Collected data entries
* * * * * * * * *
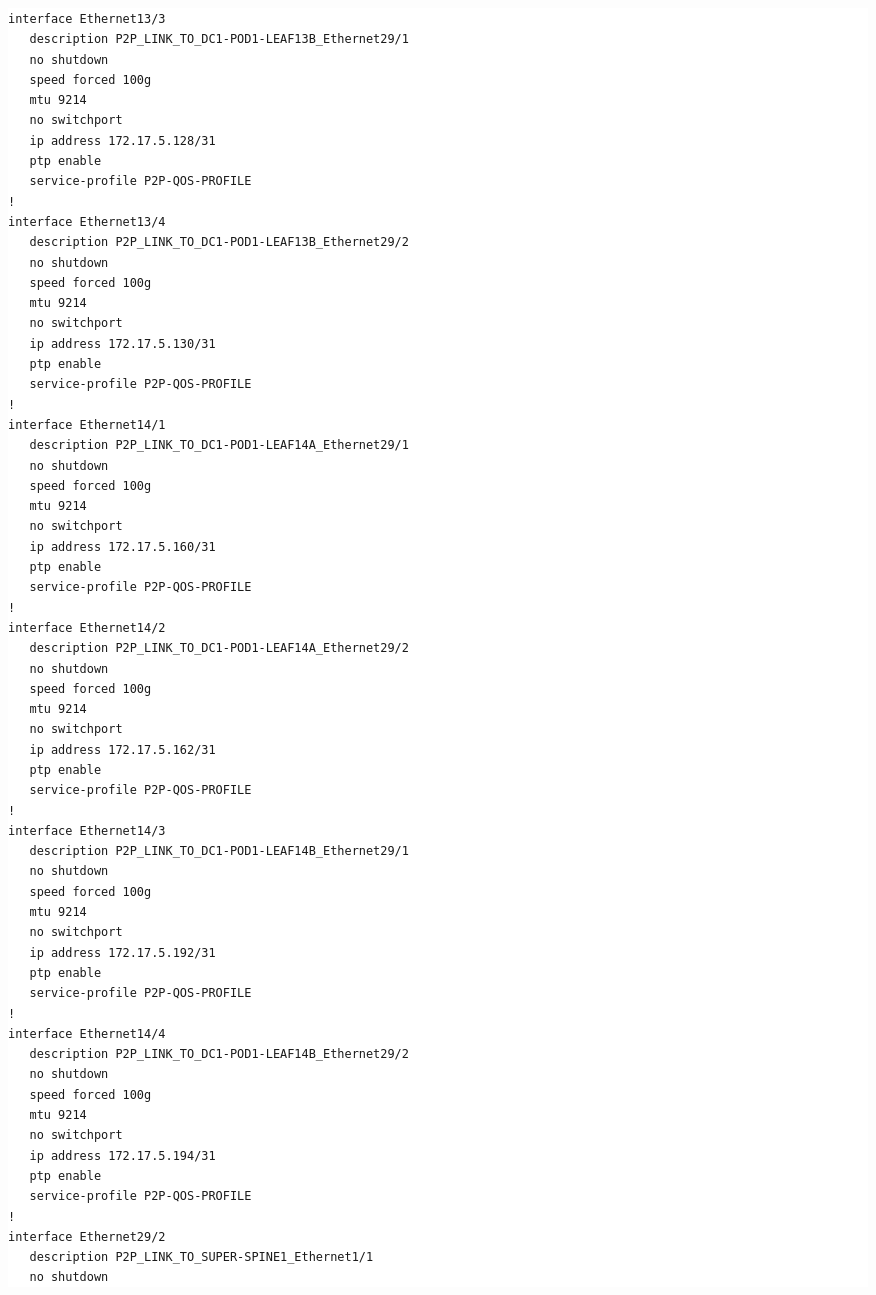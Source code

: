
```eos
interface Ethernet13/3
   description P2P_LINK_TO_DC1-POD1-LEAF13B_Ethernet29/1
   no shutdown
   speed forced 100g
   mtu 9214
   no switchport
   ip address 172.17.5.128/31
   ptp enable
   service-profile P2P-QOS-PROFILE
!
interface Ethernet13/4
   description P2P_LINK_TO_DC1-POD1-LEAF13B_Ethernet29/2
   no shutdown
   speed forced 100g
   mtu 9214
   no switchport
   ip address 172.17.5.130/31
   ptp enable
   service-profile P2P-QOS-PROFILE
!
interface Ethernet14/1
   description P2P_LINK_TO_DC1-POD1-LEAF14A_Ethernet29/1
   no shutdown
   speed forced 100g
   mtu 9214
   no switchport
   ip address 172.17.5.160/31
   ptp enable
   service-profile P2P-QOS-PROFILE
!
interface Ethernet14/2
   description P2P_LINK_TO_DC1-POD1-LEAF14A_Ethernet29/2
   no shutdown
   speed forced 100g
   mtu 9214
   no switchport
   ip address 172.17.5.162/31
   ptp enable
   service-profile P2P-QOS-PROFILE
!
interface Ethernet14/3
   description P2P_LINK_TO_DC1-POD1-LEAF14B_Ethernet29/1
   no shutdown
   speed forced 100g
   mtu 9214
   no switchport
   ip address 172.17.5.192/31
   ptp enable
   service-profile P2P-QOS-PROFILE
!
interface Ethernet14/4
   description P2P_LINK_TO_DC1-POD1-LEAF14B_Ethernet29/2
   no shutdown
   speed forced 100g
   mtu 9214
   no switchport
   ip address 172.17.5.194/31
   ptp enable
   service-profile P2P-QOS-PROFILE
!
interface Ethernet29/2
   description P2P_LINK_TO_SUPER-SPINE1_Ethernet1/1
   no shutdown
```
* * * * * * * * *
Exactly as they appear above, give the records again, without their pictures.

Source code

:
```eos
interface Ethernet13/3
   description P2P_LINK_TO_DC1-POD1-LEAF13B_Ethernet29/1
   no shutdown
   speed forced 100g
   mtu 9214
   no switchport
   ip address 172.17.5.128/31
   ptp enable
   service-profile P2P-QOS-PROFILE
!
interface Ethernet13/4
   description P2P_LINK_TO_DC1-POD1-LEAF13B_Ethernet29/2
   no shutdown
   speed forced 100g
   mtu 9214
   no switchport
   ip address 172.17.5.130/31
   ptp enable
   service-profile P2P-QOS-PROFILE
!
interface Ethernet14/1
   description P2P_LINK_TO_DC1-POD1-LEAF14A_Ethernet29/1
   no shutdown
   speed forced 100g
   mtu 9214
   no switchport
   ip address 172.17.5.160/31
   ptp enable
   service-profile P2P-QOS-PROFILE
!
interface Ethernet14/2
   description P2P_LINK_TO_DC1-POD1-LEAF14A_Ethernet29/2
   no shutdown
   speed forced 100g
   mtu 9214
   no switchport
   ip address 172.17.5.162/31
   ptp enable
   service-profile P2P-QOS-PROFILE
!
interface Ethernet14/3
   description P2P_LINK_TO_DC1-POD1-LEAF14B_Ethernet29/1
   no shutdown
   speed forced 100g
   mtu 9214
   no switchport
   ip address 172.17.5.192/31
   ptp enable
   service-profile P2P-QOS-PROFILE
!
interface Ethernet14/4
   description P2P_LINK_TO_DC1-POD1-LEAF14B_Ethernet29/2
   no shutdown
   speed forced 100g
   mtu 9214
   no switchport
   ip address 172.17.5.194/31
   ptp enable
   service-profile P2P-QOS-PROFILE
!
interface Ethernet29/2
   description P2P_LINK_TO_SUPER-SPINE1_Ethernet1/1
   no shutdown
```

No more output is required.